GOAL OF THE EXERCISE: An exact copy of the data is required, with no pictures in it.

'''

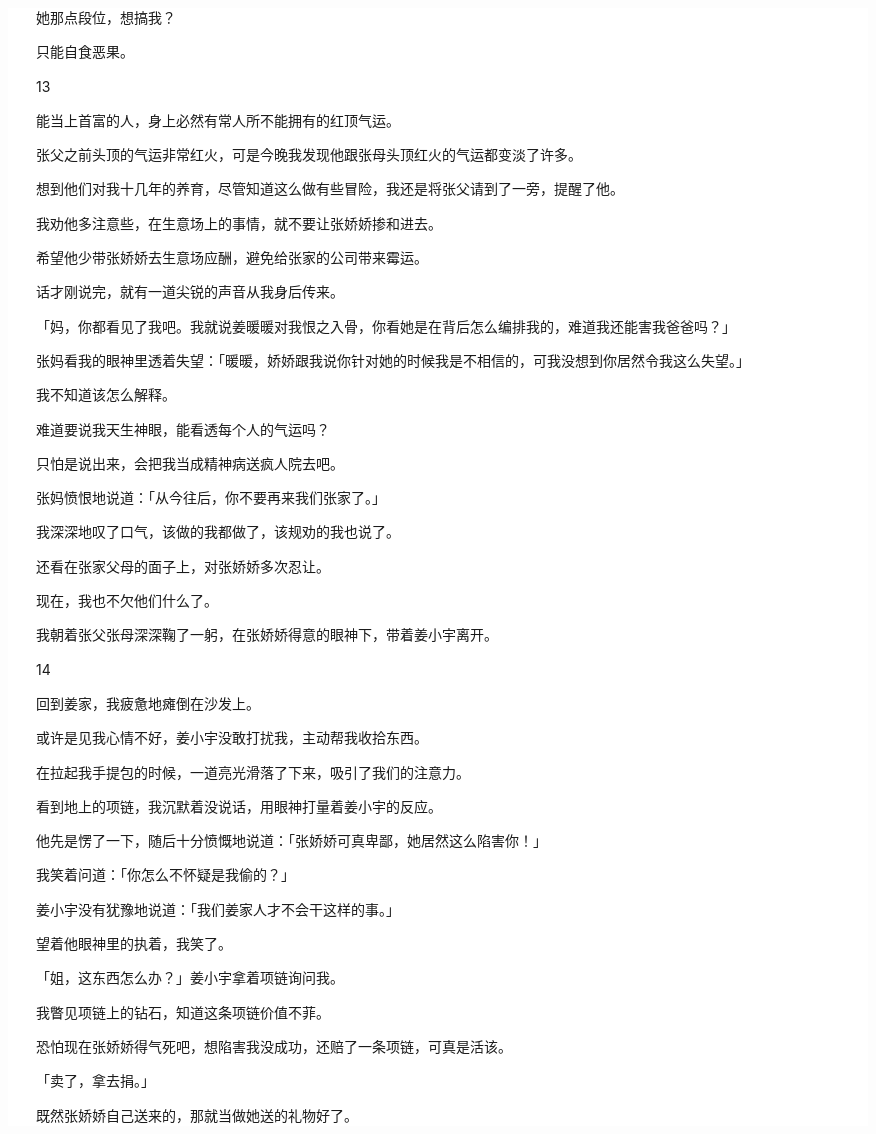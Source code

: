 &emsp;&emsp;她那点段位，想搞我？  
  
&emsp;&emsp;只能自食恶果。  
  
&emsp;&emsp;13  
  
&emsp;&emsp;能当上首富的人，身上必然有常人所不能拥有的红顶气运。  
  
&emsp;&emsp;张父之前头顶的气运非常红火，可是今晚我发现他跟张母头顶红火的气运都变淡了许多。  
  
&emsp;&emsp;想到他们对我十几年的养育，尽管知道这么做有些冒险，我还是将张父请到了一旁，提醒了他。  
  
&emsp;&emsp;我劝他多注意些，在生意场上的事情，就不要让张娇娇掺和进去。  
  
&emsp;&emsp;希望他少带张娇娇去生意场应酬，避免给张家的公司带来霉运。  
  
&emsp;&emsp;话才刚说完，就有一道尖锐的声音从我身后传来。  
  
&emsp;&emsp;「妈，你都看见了我吧。我就说姜暖暖对我恨之入骨，你看她是在背后怎么编排我的，难道我还能害我爸爸吗？」  
  
&emsp;&emsp;张妈看我的眼神里透着失望：「暖暖，娇娇跟我说你针对她的时候我是不相信的，可我没想到你居然令我这么失望。」  
  
&emsp;&emsp;我不知道该怎么解释。  
  
&emsp;&emsp;难道要说我天生神眼，能看透每个人的气运吗？  
  
&emsp;&emsp;只怕是说出来，会把我当成精神病送疯人院去吧。  
  
&emsp;&emsp;张妈愤恨地说道：「从今往后，你不要再来我们张家了。」  
  
&emsp;&emsp;我深深地叹了口气，该做的我都做了，该规劝的我也说了。  
  
&emsp;&emsp;还看在张家父母的面子上，对张娇娇多次忍让。  
  
&emsp;&emsp;现在，我也不欠他们什么了。  
  
&emsp;&emsp;我朝着张父张母深深鞠了一躬，在张娇娇得意的眼神下，带着姜小宇离开。  
  
&emsp;&emsp;14  
  
&emsp;&emsp;回到姜家，我疲惫地瘫倒在沙发上。  
  
&emsp;&emsp;或许是见我心情不好，姜小宇没敢打扰我，主动帮我收拾东西。  
  
&emsp;&emsp;在拉起我手提包的时候，一道亮光滑落了下来，吸引了我们的注意力。  
  
&emsp;&emsp;看到地上的项链，我沉默着没说话，用眼神打量着姜小宇的反应。  
  
&emsp;&emsp;他先是愣了一下，随后十分愤慨地说道：「张娇娇可真卑鄙，她居然这么陷害你！」  
  
&emsp;&emsp;我笑着问道：「你怎么不怀疑是我偷的？」  
  
&emsp;&emsp;姜小宇没有犹豫地说道：「我们姜家人才不会干这样的事。」  
  
&emsp;&emsp;望着他眼神里的执着，我笑了。  
  
&emsp;&emsp;「姐，这东西怎么办？」姜小宇拿着项链询问我。  
  
&emsp;&emsp;我瞥见项链上的钻石，知道这条项链价值不菲。  
  
&emsp;&emsp;恐怕现在张娇娇得气死吧，想陷害我没成功，还赔了一条项链，可真是活该。  
  
&emsp;&emsp;「卖了，拿去捐。」  
  
&emsp;&emsp;既然张娇娇自己送来的，那就当做她送的礼物好了。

'''

EXERCISE RESULT:
Source code

: &emsp;&emsp;她那点段位，想搞我？  
  
&emsp;&emsp;只能自食恶果。  
  
&emsp;&emsp;13  
  
&emsp;&emsp;能当上首富的人，身上必然有常人所不能拥有的红顶气运。  
  
&emsp;&emsp;张父之前头顶的气运非常红火，可是今晚我发现他跟张母头顶红火的气运都变淡了许多。  
  
&emsp;&emsp;想到他们对我十几年的养育，尽管知道这么做有些冒险，我还是将张父请到了一旁，提醒了他。  
  
&emsp;&emsp;我劝他多注意些，在生意场上的事情，就不要让张娇娇掺和进去。  
  
&emsp;&emsp;希望他少带张娇娇去生意场应酬，避免给张家的公司带来霉运。  
  
&emsp;&emsp;话才刚说完，就有一道尖锐的声音从我身后传来。  
  
&emsp;&emsp;「妈，你都看见了我吧。我就说姜暖暖对我恨之入骨，你看她是在背后怎么编排我的，难道我还能害我爸爸吗？」  
  
&emsp;&emsp;张妈看我的眼神里透着失望：「暖暖，娇娇跟我说你针对她的时候我是不相信的，可我没想到你居然令我这么失望。」  
  
&emsp;&emsp;我不知道该怎么解释。  
  
&emsp;&emsp;难道要说我天生神眼，能看透每个人的气运吗？  
  
&emsp;&emsp;只怕是说出来，会把我当成精神病送疯人院去吧。  
  
&emsp;&emsp;张妈愤恨地说道：「从今往后，你不要再来我们张家了。」  
  
&emsp;&emsp;我深深地叹了口气，该做的我都做了，该规劝的我也说了。  
  
&emsp;&emsp;还看在张家父母的面子上，对张娇娇多次忍让。  
  
&emsp;&emsp;现在，我也不欠他们什么了。  
  
&emsp;&emsp;我朝着张父张母深深鞠了一躬，在张娇娇得意的眼神下，带着姜小宇离开。  
  
&emsp;&emsp;14  
  
&emsp;&emsp;回到姜家，我疲惫地瘫倒在沙发上。  
  
&emsp;&emsp;或许是见我心情不好，姜小宇没敢打扰我，主动帮我收拾东西。  
  
&emsp;&emsp;在拉起我手提包的时候，一道亮光滑落了下来，吸引了我们的注意力。  
  
&emsp;&emsp;看到地上的项链，我沉默着没说话，用眼神打量着姜小宇的反应。  
  
&emsp;&emsp;他先是愣了一下，随后十分愤慨地说道：「张娇娇可真卑鄙，她居然这么陷害你！」  
  
&emsp;&emsp;我笑着问道：「你怎么不怀疑是我偷的？」  
  
&emsp;&emsp;姜小宇没有犹豫地说道：「我们姜家人才不会干这样的事。」  
  
&emsp;&emsp;望着他眼神里的执着，我笑了。  
  
&emsp;&emsp;「姐，这东西怎么办？」姜小宇拿着项链询问我。  
  
&emsp;&emsp;我瞥见项链上的钻石，知道这条项链价值不菲。  
  
&emsp;&emsp;恐怕现在张娇娇得气死吧，想陷害我没成功，还赔了一条项链，可真是活该。  
  
&emsp;&emsp;「卖了，拿去捐。」  
  
&emsp;&emsp;既然张娇娇自己送来的，那就当做她送的礼物好了。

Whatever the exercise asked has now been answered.